Весь день Гальдер созванивался с Гудерианом. После каждого телефонного разговора лицо начальника генштаба расплывалось в улыбке. Весьма отрадная обстановка складывалась к югу от Брянска, она предвещала несомненный успех. К вечеру, несмотря на отчаянное сопротивление русских, танки Гудериана протаранили их оборону и вышли на оперативный простор. В бреши Брянского фронта устремилась немецкая мотопехота, и над его двумя армиями — Третьей и Тринадцатой — нависла реальная угроза окружения.

— Не останавливаться, впереди Москва! — вот девиз Гудериана. Хорошо пошел Гудериан, хорошо! — переставляя на карте флажки, сиял Гальдер.

— «Тайфун» в действии… — Браухич гордо поднял голову. — Фюрер должен понять одну непреклонную истину: генеральный штаб никогда не ошибается.

Фельдмаршал не сомневался в том, что его очередной обзор военных действий вызовет в имперской канцелярии бурную радость. Гитлер несомненно воскликнет: «Докладывайте, господин генерал-фельдмаршал фон Браухич, докладывайте, мне очень приятно слушать ваши слова. — И, скрестив на груди руки, фюрер поднимет к небу глаза: — В стремительном шаге на Восток я вижу знак провидения». Дальше фельдмаршал подумал: «Не пройдет и двух недель, как я смогу произнести на докладе у фюрера историческую фразу: «Мы у стен Москвы».

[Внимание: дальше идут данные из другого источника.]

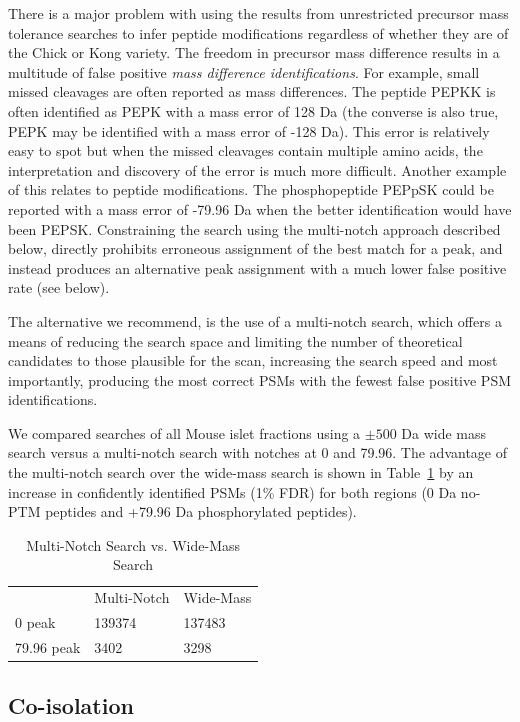 \documentclass[journal=jprobs,manuscript=article]{achemso}
\begin{document}
There is a major problem with using the results from unrestricted precursor mass tolerance searches to infer peptide modifications regardless of whether they are of the Chick or Kong variety.
The freedom in precursor mass difference results in a multitude of false positive \textit{mass difference identifications}.
For example, small missed cleavages are often reported as mass differences.
The peptide PEPKK is often identified as PEPK with a mass error of 128 Da (the converse is also true, PEPK may be identified with a mass error of -128 Da).
This error is relatively easy to spot but when the missed cleavages contain multiple amino acids, the interpretation and discovery of the error is much more difficult.
Another example of this relates to peptide modifications.
The phosphopeptide PEPpSK could be reported with a mass error of -79.96 Da when the better identification would have been PEPSK.
Constraining the search using the multi-notch approach described below, directly prohibits erroneous assignment of the best match for a peak, and instead produces an alternative peak assignment with a much lower false positive rate (see below).

The alternative we recommend, is the use of a multi-notch search, which offers a means of reducing the search space and limiting the number of theoretical candidates to those plausible for the scan, increasing the search speed and most importantly, producing the most correct PSMs with the fewest false positive PSM identifications.

We compared searches of all Mouse islet fractions using a $\pm 500$ Da wide mass search versus a multi-notch search with notches at 0 and 79.96.
The advantage of the multi-notch search over the wide-mass search is shown in Table~\ref{tbl:multiVsWide} by an increase in confidently identified PSMs (1\% FDR) for both regions (0 Da no-PTM peptides and +79.96 Da phosphorylated peptides).

\begin{table}[]
\centering
\caption{Multi-Notch Search vs. Wide-Mass Search}
\label{tbl:multiVsWide}
\begin{tabular}{lll}
                    & Multi-Notch & Wide-Mass\\
0 peak & 139374      & 137483        \\
79.96 peak & 3402           & 3298          \\
\end{tabular}
\end{table}

\subsection{Co-isolation}
\end{document}
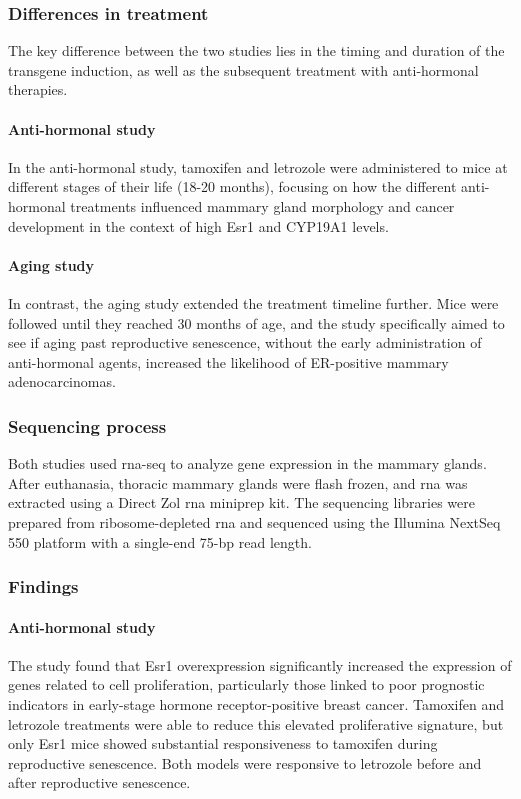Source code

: \subsubsection{Differences in treatment}
The key difference between the two studies lies in the timing and duration of
the transgene induction, as well as the subsequent treatment with anti-hormonal
therapies.

\paragraph{Anti-hormonal study}
In the anti-hormonal study, tamoxifen and letrozole were administered to mice
at different stages of their life (18-20 months), focusing on how the different
anti-hormonal treatments influenced mammary gland morphology and cancer
development in the context of high Esr1 and CYP19A1
levels\supercite{furth_esr1_2023}.

\paragraph{Aging study}
In contrast, the aging study extended the treatment timeline further.
Mice were followed until they reached 30 months of age, and the study
specifically aimed to see if aging past reproductive senescence, without the
early administration of anti-hormonal agents, increased the likelihood of
ER-positive mammary adenocarcinomas\supercite{furth_overexpression_2023}.

\subsubsection{Sequencing process}
\label{sec:dataset_sequencing}
Both studies used \gls{rna-seq} to analyze gene expression in the mammary
glands.
After euthanasia, thoracic mammary glands were flash frozen, and \gls{rna} was
extracted using a Direct Zol \gls{rna} miniprep kit.
The sequencing libraries were prepared from ribosome-depleted \gls{rna} and
sequenced using the Illumina NextSeq 550 platform with a single-end 75-bp read
length\supercite{furth_esr1_2023,furth_overexpression_2023}.

\subsubsection{Findings}

\paragraph{Anti-hormonal study}
The study found that Esr1 overexpression significantly increased the expression
of genes related to cell proliferation, particularly those linked to poor
prognostic indicators in early-stage hormone receptor-positive breast cancer.
Tamoxifen and letrozole treatments were able to reduce this elevated
proliferative signature, but only Esr1 mice showed substantial responsiveness
to tamoxifen during reproductive senescence.
Both models were responsive to letrozole before and after reproductive
senescence\supercite{furth_esr1_2023}.


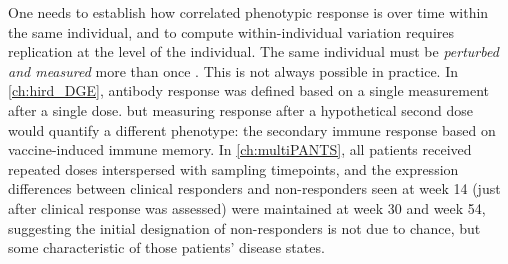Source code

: One needs to establish how correlated phenotypic response is over time within the same individual,
and to compute within-individual variation requires replication at the level of the individual.
The same individual must be \emph{perturbed and measured} more than once \autocite{senn2016MasteringVariationVariance}.
This is not always possible in practice.
In \cref{ch:hird_DGE}, antibody response was defined based on a single measurement after a single dose.
but measuring response after a hypothetical second dose would quantify a different phenotype: 
the secondary immune response based on vaccine-induced immune memory.
In \cref{ch:multiPANTS}, all patients received repeated doses interspersed with sampling timepoints,
and the expression differences between clinical responders and non-responders seen at week 14 (just after clinical response was assessed) were maintained at week 30 and week 54,
suggesting the initial designation of non-responders is not due to chance, but some characteristic of those patients' disease states.
%


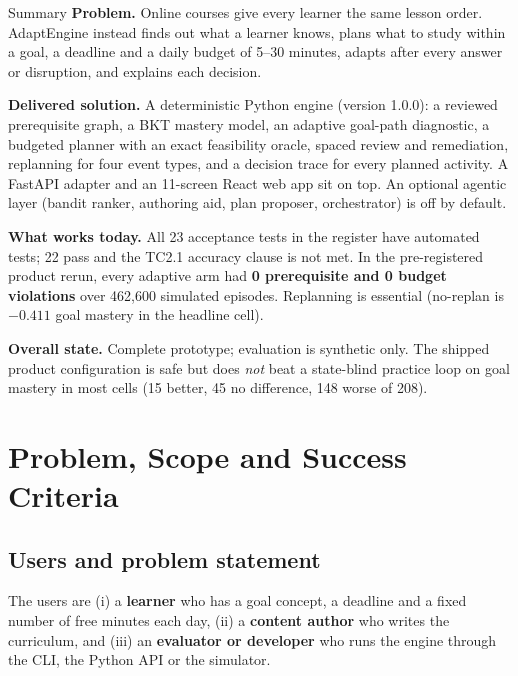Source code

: \documentclass[11pt,a4paper]{article}
\begin{document}
\begin{keybox}{Summary}
\textbf{Problem.} Online courses give every learner the same lesson order. AdaptEngine instead finds out what a learner knows, plans what to study within a goal, a deadline and a daily budget of 5--30 minutes, adapts after every answer or disruption, and explains each decision.

\textbf{Delivered solution.} A deterministic Python engine (version 1.0.0): a reviewed prerequisite graph, a BKT mastery model, an adaptive goal-path diagnostic, a budgeted planner with an exact feasibility oracle, spaced review and remediation, replanning for four event types, and a decision trace for every planned activity. A FastAPI adapter and an 11-screen React web app sit on top. An optional agentic layer (bandit ranker, authoring aid, plan proposer, orchestrator) is off by default.

\textbf{What works today.} All 23 acceptance tests in the register have automated tests; 22 pass and the TC2.1 accuracy clause is not met. In the pre-registered product rerun, every adaptive arm had \textbf{0 prerequisite and 0 budget violations} over 462,600 simulated episodes. Replanning is essential (no-replan is $-0.411$ goal mastery in the headline cell).

\textbf{Overall state.} Complete prototype; evaluation is synthetic only. The shipped product configuration is safe but does \emph{not} beat a state-blind practice loop on goal mastery in most cells (15 better, 45 no difference, 148 worse of 208).
\end{keybox}

\tableofcontents
\newpage

\section{Problem, Scope and Success Criteria}

\subsection{Users and problem statement}

The users are (i) a \textbf{learner} who has a goal concept, a deadline and a fixed number of free minutes each day, (ii) a \textbf{content author} who writes the curriculum, and (iii) an \textbf{evaluator or developer} who runs the engine through the CLI, the Python API or the simulator.
\end{document}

Поздно ночью обласканный в имперской канцелярии верховным главнокомандующим и упоенный успехом наступающих войск Браухич покинул затемненный Берлин. На загородной вилле он долго стоял в зарослях пальм перед огромным зеркалом в стиле ампир. С противоположной стены из овальной золоченой рамы смотрел на него Фридрих II. Король сидел на барабане под могучим дубом, в широкополой шляпе с пушистым белым пером. Комья походной грязи покрывали его мундир и ботфорты. На груди сиял большой, с чайное блюдце, усыпанный бриллиантами орден, и в центре его парил черный орел. В крепкой жилистой руке великий король держал не шпагу, а толстую сучковатую палку.

«Черт побери, это что, насмешка? Или оплошность художника?» — пристально всматриваясь в портрет, негодовал Браухич.

Его с давних пор раздражала выдвинутая на первый план дурацкая палка. Не раз он собирался пригласить из музея опытного реставратора и убрать эту ненужную деталь, но все откладывал, боясь испортить старинный портрет.

Утром, позвонив Гальдеру и сославшись на легкое недомогание, фельдмаршал провел весь день на своей загородной вилле, вскрывая новую партию ящиков с редкими книгами и рукописями, присланными ему доверенными лицами из оккупированных городов. Утомленный долгим разбором редких манускриптов, он позволил себе неслыханную роскошь — отсыпался целых двенадцать часов, положив на телефон пуховую подушку.